4. Adjudication Method for the Test Set

• For Non-Clinical Tests: Adjudication is not typically performed by external experts in this context. The results are evaluated against predetermined acceptance criteria specified by the standards and internal protocols. Any discrepancies or failures would lead to further investigation and potentially design changes, followed by re-testing.
• For Clinical Data (Predicate Device): The document does not describe adjudication methods for the clinical studies of the predicate device. Clinical studies generally involve independent verification of data and outcomes, but specific adjudication processes (like 2+1 reads for imaging) are not mentioned as these were clinical outcome studies, not diagnostic device studies.

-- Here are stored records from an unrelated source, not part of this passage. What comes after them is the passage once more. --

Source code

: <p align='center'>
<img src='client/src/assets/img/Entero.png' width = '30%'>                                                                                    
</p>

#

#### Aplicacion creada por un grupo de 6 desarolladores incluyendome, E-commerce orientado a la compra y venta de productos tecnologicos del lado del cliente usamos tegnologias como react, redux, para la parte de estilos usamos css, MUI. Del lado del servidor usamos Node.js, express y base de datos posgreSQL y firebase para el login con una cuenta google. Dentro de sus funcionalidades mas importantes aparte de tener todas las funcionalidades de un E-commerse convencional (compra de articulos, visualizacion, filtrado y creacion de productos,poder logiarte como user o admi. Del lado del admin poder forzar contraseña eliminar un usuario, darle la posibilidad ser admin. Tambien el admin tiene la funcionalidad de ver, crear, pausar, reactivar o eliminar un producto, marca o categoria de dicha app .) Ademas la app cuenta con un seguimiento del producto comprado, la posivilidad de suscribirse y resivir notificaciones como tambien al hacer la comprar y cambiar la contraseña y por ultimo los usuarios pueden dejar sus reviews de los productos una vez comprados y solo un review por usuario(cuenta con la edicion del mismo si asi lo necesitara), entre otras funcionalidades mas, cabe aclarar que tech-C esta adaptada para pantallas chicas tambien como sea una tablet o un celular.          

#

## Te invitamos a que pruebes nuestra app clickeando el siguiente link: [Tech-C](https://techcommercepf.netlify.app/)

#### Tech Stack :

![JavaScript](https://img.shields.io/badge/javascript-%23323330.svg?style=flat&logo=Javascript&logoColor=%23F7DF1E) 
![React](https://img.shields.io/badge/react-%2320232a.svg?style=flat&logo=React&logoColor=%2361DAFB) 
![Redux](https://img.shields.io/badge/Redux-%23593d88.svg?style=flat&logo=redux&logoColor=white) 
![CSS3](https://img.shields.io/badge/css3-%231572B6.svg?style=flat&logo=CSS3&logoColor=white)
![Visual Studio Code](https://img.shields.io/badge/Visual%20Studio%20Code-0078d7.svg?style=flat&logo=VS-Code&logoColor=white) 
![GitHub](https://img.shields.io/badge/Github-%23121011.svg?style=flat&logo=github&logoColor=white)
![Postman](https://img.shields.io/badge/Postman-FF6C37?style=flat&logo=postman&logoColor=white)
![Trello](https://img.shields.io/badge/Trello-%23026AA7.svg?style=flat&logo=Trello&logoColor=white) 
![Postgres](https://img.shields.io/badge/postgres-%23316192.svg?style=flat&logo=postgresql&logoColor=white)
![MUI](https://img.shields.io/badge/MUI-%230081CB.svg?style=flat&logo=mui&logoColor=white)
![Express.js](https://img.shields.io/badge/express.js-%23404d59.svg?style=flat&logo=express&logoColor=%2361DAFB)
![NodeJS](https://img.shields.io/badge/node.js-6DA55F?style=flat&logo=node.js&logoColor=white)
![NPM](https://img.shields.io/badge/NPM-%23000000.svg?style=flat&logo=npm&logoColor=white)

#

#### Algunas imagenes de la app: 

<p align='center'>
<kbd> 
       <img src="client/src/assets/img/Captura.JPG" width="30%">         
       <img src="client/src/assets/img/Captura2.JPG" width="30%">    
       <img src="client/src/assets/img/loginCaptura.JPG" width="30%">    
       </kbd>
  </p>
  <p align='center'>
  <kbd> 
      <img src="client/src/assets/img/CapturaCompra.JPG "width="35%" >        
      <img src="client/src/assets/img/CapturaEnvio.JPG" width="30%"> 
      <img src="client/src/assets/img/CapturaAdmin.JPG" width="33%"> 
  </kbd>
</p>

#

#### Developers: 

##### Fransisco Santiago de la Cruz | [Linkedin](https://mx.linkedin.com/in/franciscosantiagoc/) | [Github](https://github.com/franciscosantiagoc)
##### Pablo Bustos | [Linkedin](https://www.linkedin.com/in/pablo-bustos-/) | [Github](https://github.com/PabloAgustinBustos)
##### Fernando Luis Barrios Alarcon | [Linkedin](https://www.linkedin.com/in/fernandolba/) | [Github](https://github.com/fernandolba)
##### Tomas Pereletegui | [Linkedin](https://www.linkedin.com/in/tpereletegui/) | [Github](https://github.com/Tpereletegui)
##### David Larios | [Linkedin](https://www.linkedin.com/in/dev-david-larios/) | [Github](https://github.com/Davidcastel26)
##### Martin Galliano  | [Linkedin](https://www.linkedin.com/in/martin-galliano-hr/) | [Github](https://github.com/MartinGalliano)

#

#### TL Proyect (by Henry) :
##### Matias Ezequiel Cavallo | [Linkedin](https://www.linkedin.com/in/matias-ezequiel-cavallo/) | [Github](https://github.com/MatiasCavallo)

5. If a Multi-Reader Multi-Case (MRMC) Comparative Effectiveness Study Was Done

No, a multi-reader multi-case (MRMC) comparative effectiveness study was not performed for this device. This type of study is primarily relevant for diagnostic imaging devices where different readers evaluate the same cases with and without AI assistance to measure reader performance improvement. The PowerFlow™ Implantable Apheresis IV Port is a medical device for vascular access, and its evaluation centers on physical performance, biocompatibility, and clinical outcomes for the intended use, not diagnostic interpretation.

6. If a Standalone (i.e., algorithm only without human-in-the-loop performance) Was Done

No, a standalone (algorithm-only) performance study was not done. This concept is not applicable to an implantable vascular access port, which is a physical medical device and not an AI algorithm.

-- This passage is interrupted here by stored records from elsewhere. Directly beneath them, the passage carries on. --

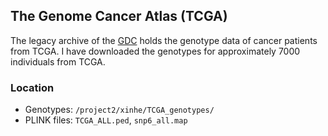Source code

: ## The Genome Cancer Atlas (TCGA)

The legacy archive of the [GDC](https://portal.gdc.cancer.gov/legacy-archive/search/f) holds the genotype data of cancer patients from TCGA. I have downloaded the genotypes for approximately 7000 individuals from TCGA.

### Location

- Genotypes: `/project2/xinhe/TCGA_genotypes/` 
- PLINK files: `TCGA_ALL.ped`, `snp6_all.map`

7. The Type of Ground Truth Used

• For Performance Tests (Mechanical, Flow Rates, etc.): The ground truth is based on objective measurements against engineering specifications and industry and regulatory standards.
• For Biocompatibility Tests: The ground truth is determined by the biological responses observed in standardized in-vitro and in-vivo tests, evaluated against established toxicity, irritation, and sensitization profiles defined by ISO 10993.
• For Clinical Data (Predicate Device): The ground truth is based on clinical outcomes data (e.g., complication rates, duration of use, successful access attempts, flow rates, patient-reported experiences) observed during the actual use of the predicate device in a patient population.

8. The Sample Size for the Training Set

This product is a physical medical device, not an AI/ML algorithm. Therefore, there is no "training set" in the context of machine learning. The design and validation of the device rely on engineering principles, materials science, and conformity to established standards and clinical performance of predicate devices.

9. How the Ground Truth for the Training Set Was Established

As there is no "training set" in the AI/ML sense for this device, this question is not applicable. The "ground truth" for the device's design and validation is established through:
* Literature review and understanding of clinical needs (for indications).
* Engineering design specifications.
* Compliance with recognized national and international standards (e.g., ISO, ASTM).
* Performance data from similar legally marketed predicate devices.